The Abbott Laboratories ‘Insights Hub’ in numbers
The ‘Insights Hub’ includes 2,000 projects, 18,000 documents, 4,000 findings, 1,000 verbatims and over 500 innovation and communication concepts. A user community of 85 insights professionals and 500 marketers turn to the Hub to:
- Search and answer questions with one click
- Organize reporting with personalized updates
- Curate and promote core knowledge
- Task agencies to upload new results to the platform.
Impact delivered: the ROI of the Abbott Insights Hub and the road ahead
Before the Insights Hub, Abbott insight managers used to spend up to ten hours over two weeks hunting for answers to marketers’ questions from past research. Today, managers simply “search and get one piece of paper with all the answers, in an instant”.

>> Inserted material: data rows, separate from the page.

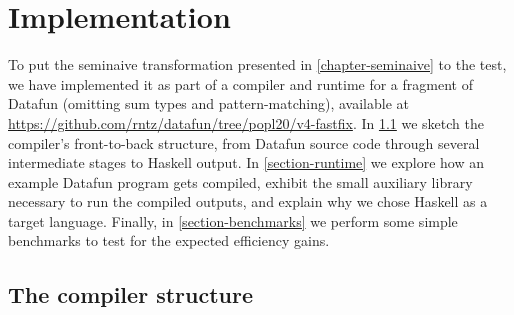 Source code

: \section{Implementation}
\label{section-implementation}

To put the seminaive transformation presented in \cref{chapter-seminaive} to the test, we have implemented it as part of a compiler and runtime for a fragment of Datafun (omitting sum types and pattern-matching), available at \url{https://github.com/rntz/datafun/tree/popl20/v4-fastfix}.
%
In \cref{section-compiler} we sketch the compiler's front-to-back structure, from Datafun source code through several intermediate stages to Haskell output.
%
In \cref{section-runtime} we explore how an example Datafun program gets compiled, exhibit the small auxiliary library necessary to run the compiled outputs, and explain why we chose Haskell as a target language.
%
%
Finally, in \cref{section-benchmarks} we perform some simple benchmarks to test for the expected efficiency gains.




\subsection{The compiler structure}\label{section-compiler}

With 6,000 searches conducted on The Hub in the last 12 months, that’s a potential saving of over 60,000 hours of time and effort — a little over 100 hours per user.
Paul presented a look into the future, sharing the next steps in the evolution of the Hub. These include insights automation to efficiently manage global teams from budget planning through to project execution, and expansion of research and content on the platform to include secondary sources and structured data.
Lessons learned from the Abbott Laboratories ‘Insights Hub’
To promote knowledge across the organization, the ‘Insights Hub’ provides knowledge zones where subject matter experts create magazine-style pages to “share thinking”. Paul also shared the following lessons learned from the deployment so far:
- Build on success – the Insights Hub’s value was proven in one division to argue the case for the next
- Create an ecosystem for agency partners to upload fresh results and curate knowledge
- Evaluate agency contributions to boost quality; keep the content flowing
- Market the platform to stakeholders with newsletters
- Proactively test and introduce new data.
Prove it: The importance of proving insights ROI
Paul emphasized that insights executives need to be able to prove the ROI of their insights across the organization, to multiple stakeholders — and hard metrics are most effective. He shared that Abbott Laboratories is a financially driven organization where leaders are required to report their contribution to sales shares and the bottom line every quarter.
Paul argued that efficiency savings can be readily identified, referring to speed to insight measures cited in his case study, and cost avoidance outcomes such as reduction in duplication of research projects.
By far the bigger challenge is to measure the impact of insights on effectiveness. For example, “how to measure the overall impact of an insight that is used ubiquitously on sales and market share?”
In the next phase of the Hub’s evolution, this workstream will be key.